The thing about brutally murdering one out of every four of your country’s citizens, concentrating on judges, artists, musicians, dancers, and the most educated and productive in the land, is that the gap created in collective memory is severed and so profound that it’s almost impossible to reconstruct. The few survivors of Pol Pot labored long and hard to rebuild their tragically lost culture, in some cases going so far as having to explain to the citizens why the dance was so important to Khmer Culture.

We saw a banner advertising a traditional dance program at the theater in the National Museum complex and booked seats after a day of touring the Killing Fields.
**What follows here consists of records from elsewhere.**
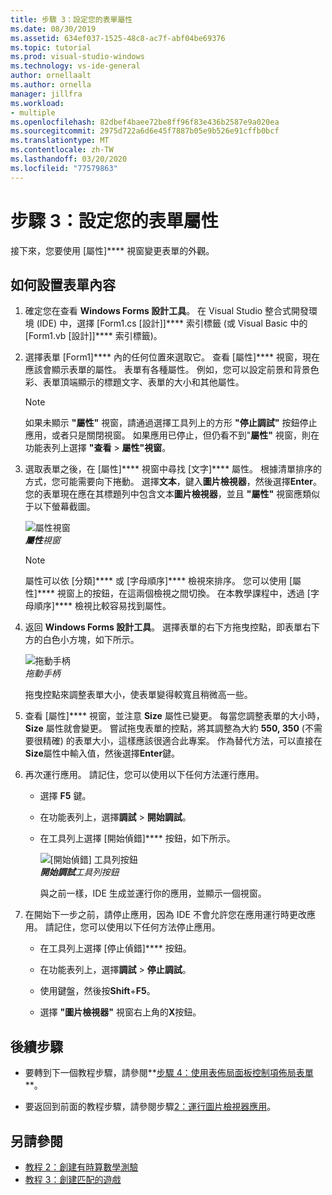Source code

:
 ```yaml
---
title: 步驟 3：設定您的表單屬性
ms.date: 08/30/2019
ms.assetid: 634ef037-1525-48c8-ac7f-abf04be69376
ms.topic: tutorial
ms.prod: visual-studio-windows
ms.technology: vs-ide-general
author: ornellaalt
ms.author: ornella
manager: jillfra
ms.workload:
- multiple
ms.openlocfilehash: 82dbef4baee72be8ff96f83e436b2587e9a020ea
ms.sourcegitcommit: 2975d722a6d6e45f7887b05e9b526e91cffb0bcf
ms.translationtype: MT
ms.contentlocale: zh-TW
ms.lasthandoff: 03/20/2020
ms.locfileid: "77579863"
---
```

# <a name="step-3-set-your-form-properties"></a>步驟 3：設定您的表單屬性

接下來，您要使用 [屬性]**** 視窗變更表單的外觀。

## <a name="how-to-set-your-form-properties"></a>如何設置表單內容

1. 確定您在查看 **Windows Forms 設計工具**。 在 Visual Studio 整合式開發環境 (IDE) 中，選擇 [Form1.cs [設計]]**** 索引標籤 (或 Visual Basic 中的 [Form1.vb [設計]]**** 索引標籤)。

1. 選擇表單 [Form1]**** 內的任何位置來選取它。 查看 [屬性]**** 視窗，現在應該會顯示表單的屬性。 表單有各種屬性。 例如，您可以設定前景和背景色彩、表單頂端顯示的標題文字、表單的大小和其他屬性。

   > [!NOTE]
   > 如果未顯示 **"屬性"** 視窗，請通過選擇工具列上的方形 **"停止調試"** 按鈕停止應用，或者只是關閉視窗。 如果應用已停止，但仍看不到"**屬性"** 視窗，則在功能表列上選擇 **"查看** > **屬性"視窗**。

1. 選取表單之後，在 [屬性]**** 視窗中尋找 [文字]**** 屬性。 根據清單排序的方式，您可能需要向下捲動。 選擇**文本**，鍵入**圖片檢視器**，然後選擇**Enter**。  您的表單現在應在其標題列中包含文本**圖片檢視器**，並且 **"屬性"** 視窗應類似于以下螢幕截圖。

    ![屬性視窗](../ide/media/express_edittextproperty.png)<br>
   ***屬性****視窗*

   > [!NOTE]
   > 屬性可以依 [分類]**** 或 [字母順序]**** 檢視來排序。 您可以使用 [屬性]**** 視窗上的按鈕，在這兩個檢視之間切換。 在本教學課程中，透過 [字母順序]**** 檢視比較容易找到屬性。

1. 返回 **Windows Forms 設計工具**。 選擇表單的右下方拖曳控點，即表單右下方的白色小方塊，如下所示。

    ![拖動手柄](../ide/media/express_bottomrt_drag.png)<br>
   *拖動手柄*

    拖曳控點來調整表單大小，使表單變得較寬且稍微高一些。

1. 查看 [屬性]**** 視窗，並注意 **Size** 屬性已變更。 每當您調整表單的大小時，**Size** 屬性就會變更。 嘗試拖曳表單的控點，將其調整為大約 **550, 350** (不需要很精確) 的表單大小，這樣應該很適合此專案。 作為替代方法，可以直接在**Size**屬性中輸入值，然後選擇**Enter**鍵。

1. 再次運行應用。 請記住，您可以使用以下任何方法運行應用。

   - 選擇 **F5** 鍵。

   - 在功能表列上，選擇**調試** > **開始調試**。

   - 在工具列上選擇 [開始偵錯]**** 按鈕，如下所示。

      ![[開始偵錯] 工具列按鈕](../ide/media/express_icondebug.png)<br>
     ***開始調試****工具列按鈕*

     與之前一樣，IDE 生成並運行你的應用，並顯示一個視窗。

1. 在開始下一步之前，請停止應用，因為 IDE 不會允許您在應用運行時更改應用。 請記住，您可以使用以下任何方法停止應用。

   - 在工具列上選擇 [停止偵錯]**** 按鈕。

   - 在功能表列上，選擇**調試** > **停止調試**。

   - 使用鍵盤，然後按**Shift**+**F5**。

   - 選擇 **"圖片檢視器"** 視窗右上角的**X**按鈕。

## <a name="next-steps"></a>後續步驟

* 要轉到下一個教程步驟，請參閱**[步驟 4：使用表佈局面板控制項佈局表單](../ide/step-4-lay-out-your-form-with-a-tablelayoutpanel-control.md)**。

* 要返回到前面的教程步驟，請參閱步驟[2：運行圖片檢視器應用](../ide/step-2-run-your-program.md)。

## <a name="see-also"></a>另請參閱

* [教程 2：創建有時算數學測驗](tutorial-2-create-a-timed-math-quiz.md)
* [教程 3：創建匹配的遊戲](tutorial-3-create-a-matching-game.md)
We’d seen a lot of Indonesian and Malaysian dance this season, usually as a welcome ceremony for us cruisers so we were curious to see Cambodian dance. The good news was that the center was just a block from our hotel.

The performance was preceded by a beautiful and inspiring film on the national effort to regain their cultural roots. Aging artists, musicians and dancers who had survived the genocide were identified and brought together with young aspiring performers to rebuild the generational links and pass on the traditional arts.

From the first movement of the newly minted dancers I was struck by how strangely familiar some of the poses were and then it hit me. We’d just just spent four days staring in awe at bas-relief warriors and dancers carved into the ancient sandstone walls of Angkor Wat doing much the same thing.

Most of the pieces featured the noble Khmer peasants harvesting rice, or planting rice, or eating rice.

These are the same peasants Pol Pot browbeat into becoming the fearsome heartless murderers of the Khmer Rouge. Hard to understand but there it is. These are the people that brought us the Killing Fields but after the Vietnamese overthrew the Khmer Rouge, other than a few leaders, there was very little revenge killing. Even Pol Pot was left to his own devises, dying of old age in a little town up in the mountains, kind of a “we’ll leave you alone if you leave us alone arrangement.”

Seeing the bright, enthusiastic faces of these young performers erased much of the horror we learned about earlier in the day and we joined them in celebrating the human spirit.